The Upside Of Dark Silicon

Analysis: At 20nm there is so much real estate available on SoCs that just figuring out what to do with it is a problem; don’t expect it to last.

popularity

By Ed Sperling
For many years the real challenge in IC design was in shrinking the components and features on a piece of silicon without burning up the chip or destroying signal integrity.

Chipmakers have become quite adept at this over the past few decades. Too good, in fact. Now they are faced with a different kind of problem—what to do with all that extra silicon. Just as the long distance carriers laid too much fiber-optic cabling in the 1990s to be fully utilized—the so-called dark fiber that was never lit up with data traffic—chipmakers are struggling to find a use for all the available real estate that has become available at 28nm and beyond. At that process node, we have entered the realm of dark silicon. Discussions about power and performance continue, but area is often a secondary discussion.

In some respects this is a good problem to have. It makes the design process looser. Things can be added into a chip after the architectural stage, extra margin can be built in, and if there’s enough room on the design problems can even be fixed late in the process.

“There’s a lot more flexibility,” said Kurt Shuler, marketing director at Arteris. “But it still costs money. Every time in the past we have said there is enough area and area is free, we’ve found out it’s not.”

Superchips
So what should be done with all this area, if it’s not just to close up design flaws? One idea that has been utilized by major chipmakers is the superchip concept. Building in all the future possible configurations that are known when a chip is created and making certain pieces of the chip active is one way of reducing the cost of derivative chips.

This is particularly attractive for the network on chip, memory, and IP companies. In the case of NoC technology vendors, creating a flexible network for these different devices is essential. In the case of memory and IP companies, purchases and licenses are dependent on what gets put on a chip and shipped rather than what actually gets used. Some chipmakers have built in complex power-saving techniques, for example, that have been completely ignored by customers. That’s a waste of NRE resources as well as silicon, and in a high-volume production chip it can cost a lot of money. But at the same time it may have little effect on whether the chip actually functions well.

“There have been a lot of advances in SoCs in areas like power management that never get turned on,” said Drew Wingard, CTO at Sonics. “People spend a lot of energy sometimes for no reason. There’s a lot of dark hardware.”

This is particularly true in multi-core and many-core designs because many applications cannot take advantage of multiple cores at once. While more code is being written to take advantage of multiple cores, that isn’t so easy with some applications. As a result, some cores remain unused, usually powered down or completely off.

Some companies are pairing specific applications and functions with specific cores, or virtualizing them to utilize whichever core is available. The example Intel has used for years is one core in the background running malware checks—something that’s particularly interesting now that Intel owns McAfee—so another application’s performance is unaffected.

Industry sources say manufacturers are developing devices that can operate independently for office or home without risk of one infecting the other.
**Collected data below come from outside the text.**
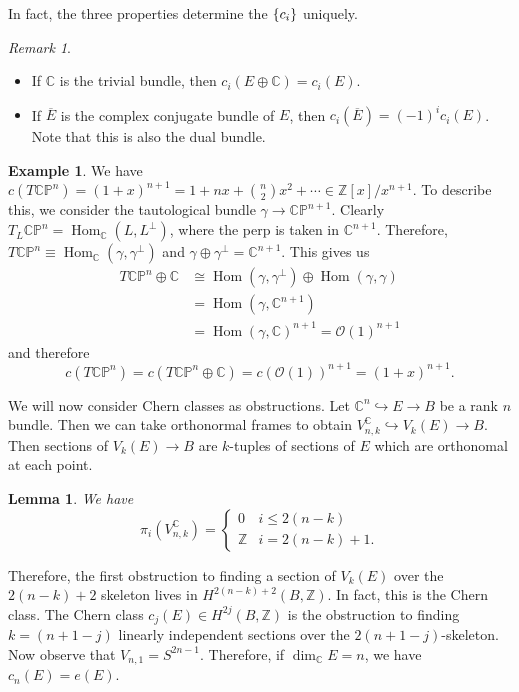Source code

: \documentclass[leqno, openany]{memoir}
\newtheorem{lem}[thm]{Lemma}
\theoremstyle{definition}
\newtheorem{exm}[thm]{Example}
\theoremstyle{remark}
\newtheorem{rmk}[thm]{Remark}
\theoremstyle{plain}
\theoremstyle{definition}
\theoremstyle{remark}
\newcommand{\C}{\mathbb{C}}
\newcommand{\Z}{\mathbb{Z}}
\renewcommand{\P}{\mathbb{P}}
\newcommand{\mc}[1]{\mathcal{#1}}
\newcommand{\ol}[1]{\overline{#1}}
\DeclareMathOperator{\Hom}{Hom}
\begin{document}
In fact, the three properties determine the $\qty{c_i}$ uniquely.

\begin{rmk}
    \begin{itemize}
        \item If $\C$ is the trivial bundle, then $c_i(E \oplus \C) = c_i(E)$.
        \item If $\ol{E}$ is the complex conjugate bundle of $E$, then $c_i(\ol{E}) = {(-1)}^i c_i(E)$. Note that this is also the dual bundle.
    \end{itemize}
\end{rmk}

\begin{exm}
    We have $c(T \C\P^n) = {(1+x)}^{n+1} = 1 + nx + \binom{n}{2} x^2 + \cdots \in \Z[x]/x^{n+1}$. To describe this, we consider the tautological bundle $\gamma \to \C\P^{n+1}$. Clearly $T_L \C\P^n = \Hom_{\C}(L, L^{\perp})$, where the perp is taken in $\C^{n+1}$. Therefore, $T \C\P^n \equiv \Hom_{\C}(\gamma, \gamma^{\perp})$ and $\gamma \oplus \gamma^{\perp} = \C^{n+1}$. This gives us
    \begin{align*}
        T \C\P^n \oplus \C &\cong \Hom(\gamma, \gamma^{\perp}) \oplus \Hom(\gamma, \gamma) \\
                           &= \Hom(\gamma, \C^{n+1}) \\
                           &= {\Hom(\gamma, \C)}^{n+1} = {\mc{O}(1)}^{n+1}
    \end{align*}
    and therefore 
    \[ c(T\C\P^n) = c(T\C\P^n \oplus \C) = {c(\mc{O}(1))}^{n+1} = {(1+x)}^{n+1}. \]
\end{exm}

We will now consider Chern classes as obstructions. Let $\C^n \hookrightarrow E \to B$ be a rank $n$ bundle. Then we can take orthonormal frames to obtain $V_{n, k}^{\C} \hookrightarrow V_k(E) \to B$. Then sections of $V_k(E) \to B$ are $k$-tuples of sections of $E$ which are orthonomal at each point.

\begin{lem}
    We have
    \[ \pi_i(V_{n,k}^{\C}) = \begin{cases}
        0 & i \leq 2 (n-k) \\
        \Z & i = 2(n-k) + 1.
    \end{cases} \]
\end{lem}

Therefore, the first obstruction to finding a section of $V_k(E)$ over the $2(n-k) + 2$ skeleton lives in $H^{2(n-k)+2}(B, \Z)$. In fact, this is the Chern class. The Chern class $c_j(E) \in H^{2j}(B, \Z)$ is the obstruction to finding $k = (n+1-j)$ linearly independent sections over the $2(n+1-j)$-skeleton. Now observe that $V_{n,1} = S^{2n-1}$. Therefore, if $\dim_{\C} E = n$, we have $c_n(E) = e(E)$.
\end{document}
Inside of corporations, being able to keep these worlds has become a security nightmare. By keeping these worlds separate and not allowing data to move across a partition it becomes harder for malware to infect a company without a physical way inside such as a USB device.

Physical effects buffers
One of the great advantages of excess silicon involves proximity effects. Power, noise and electromagnetic interference, among others, are exacerbated by feature shrinkage. In a tight space, this can create all sorts of havoc. A noisy SerDes or I/O can disrupt an analog signal.
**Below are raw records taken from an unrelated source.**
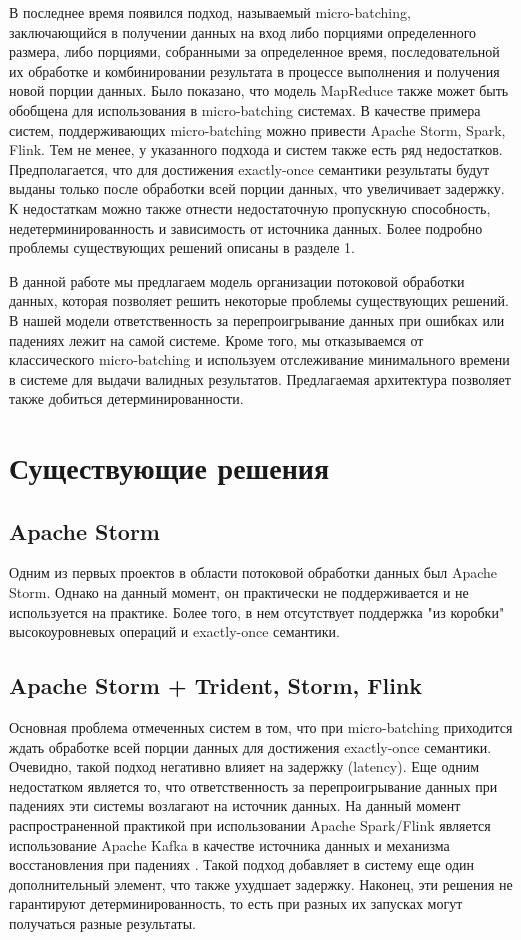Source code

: \documentclass[14pt]{matmex-diploma-custom}
\begin{document}
В последнее время появился подход, называемый micro-batching, заключающийся в получении данных на вход либо порциями определенного размера, либо порциями, собранными за определенное время, последовательной их обработке и комбинировании результата в процессе выполнения и получения новой порции данных. Было показано, что модель MapReduce также может быть обобщена для использования в micro-batching системах. В качестве примера систем, поддерживающих micro-batching можно привести Apache Storm, Spark, Flink. Тем не менее, у указанного подхода и систем также есть ряд недостатков. Предполагается, что для достижения exactly-once  семантики результаты будут выданы только после обработки всей порции данных, что увеличивает задержку. К недостаткам можно также отнести недостаточную пропускную способность, недетерминированность и зависимость от источника данных. Более подробно проблемы существующих решений описаны в разделе 1.

В данной работе мы предлагаем модель организации потоковой обработки данных, которая позволяет решить некоторые проблемы существующих решений. В нашей модели ответственность за перепроигрывание данных при ошибках или падениях лежит на самой системе. Кроме того, мы отказываемся от классического  micro-batching и используем отслеживание минимального времени в системе для выдачи валидных результатов. Предлагаемая архитектура позволяет также добиться детерминированности.

\section{Существующие решения}

\subsection{Apache Storm}

Одним из первых проектов в области потоковой обработки данных был Apache Storm. Однако на данный момент, он практически не поддерживается и не используется на практике. Более того, в нем отсутствует поддержка "из коробки" высокоуровневых операций и exactly-once семантики.

\subsection{Apache Storm + Trident, Storm, Flink}

Основная проблема отмеченных систем в том, что при micro-batching приходится ждать обработке всей порции данных для достижения exactly-once семантики. Очевидно, такой подход негативно влияет на задержку (latency). Еще одним недостатком является то, что ответственность за перепроигрывание данных при падениях эти системы возлагают на источник данных. На данный момент распространенной практикой при использовании Apache Spark/Flink является использование Apache Kafka в качестве источника данных и механизма восстановления при падениях \cite{kafka}. Такой подход добавляет в систему еще один дополнительный элемент, что также ухудшает задержку. Наконец, эти решения не гарантируют детерминированность, то есть при разных их запусках могут получаться разные результаты.
\end{document}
“There’s also the notion of irregular behavior,” said Jack Harding, chairman and CEO of eSilicon. “We’re seeing thermal inversions where the chip will run faster when it’s hotter and slower when it’s cooler. That’s not intuitive. Physical effects were the theoretical limits, but we’re seeing non-linear behavior of digital CMOS.”

At 100 million gates for an SoC, or 1 billion gates for a digital processor, this is impossible for the human brain comprehend. But simply because of that, less of the chip is actually being programmed. In some cases that means a grossly sub-optimized chip. But in other cases it may mean the difference between getting the chip to work with a reasonable manufacturing yield and one that doesn’t work at all.

The future
While the business side may frown, this has been an almost free ride for the design world. But if this sounds too good to last, it probably is. As stacking of die begins, probably starting late next year, the familiar challenges and proximity effects will surface once again. Just as nature abhors a vacuum, so do semiconductor economics. Free space should be used to maximize performance and minimize power, and with dedicated memories, Wide I/O, heterogeneous cores and greater cache coherency on the horizon, the age of dark silicon could evaporate rather quickly.
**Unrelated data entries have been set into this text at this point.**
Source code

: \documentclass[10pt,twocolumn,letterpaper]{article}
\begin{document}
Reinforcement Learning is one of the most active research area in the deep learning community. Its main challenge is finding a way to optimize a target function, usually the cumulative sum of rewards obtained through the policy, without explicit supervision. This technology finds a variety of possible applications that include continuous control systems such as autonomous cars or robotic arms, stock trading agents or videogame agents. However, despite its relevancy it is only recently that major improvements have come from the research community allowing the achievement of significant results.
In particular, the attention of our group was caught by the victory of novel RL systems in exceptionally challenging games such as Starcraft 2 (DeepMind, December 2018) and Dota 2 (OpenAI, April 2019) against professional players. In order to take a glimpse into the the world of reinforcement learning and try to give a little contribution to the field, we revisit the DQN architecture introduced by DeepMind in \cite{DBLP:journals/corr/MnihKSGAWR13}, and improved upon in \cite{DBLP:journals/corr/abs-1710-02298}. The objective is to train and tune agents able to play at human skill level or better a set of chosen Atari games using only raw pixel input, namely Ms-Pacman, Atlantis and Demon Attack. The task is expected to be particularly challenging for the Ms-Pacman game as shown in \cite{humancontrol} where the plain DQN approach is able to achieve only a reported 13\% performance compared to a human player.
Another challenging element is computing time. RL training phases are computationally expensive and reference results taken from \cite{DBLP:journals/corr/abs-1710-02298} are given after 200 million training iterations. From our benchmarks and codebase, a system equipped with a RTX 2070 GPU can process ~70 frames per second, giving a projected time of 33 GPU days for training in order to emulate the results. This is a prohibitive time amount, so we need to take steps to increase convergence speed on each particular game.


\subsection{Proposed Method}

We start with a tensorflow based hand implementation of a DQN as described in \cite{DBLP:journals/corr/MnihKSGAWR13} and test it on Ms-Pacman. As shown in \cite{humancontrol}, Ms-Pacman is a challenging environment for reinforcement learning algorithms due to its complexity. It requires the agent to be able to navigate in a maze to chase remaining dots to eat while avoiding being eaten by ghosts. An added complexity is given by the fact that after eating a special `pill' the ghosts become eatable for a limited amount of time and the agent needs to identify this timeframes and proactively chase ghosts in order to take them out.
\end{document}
There will still be a demand for more flexibility options, more memory—although more of it will likely be off-chip—and more demand for performance at lower power. And there will be a renewed effort to consider more options further up in the architectural planning and modeling stage. For any engineers who have gotten comfortable with the availability of back-wiring and extra room for problem solving, this may have been a brief respite as the industry begins rushing toward a slew of new technologies, new problems, and a renewed focus on better utilization of every last nanometer of silicon.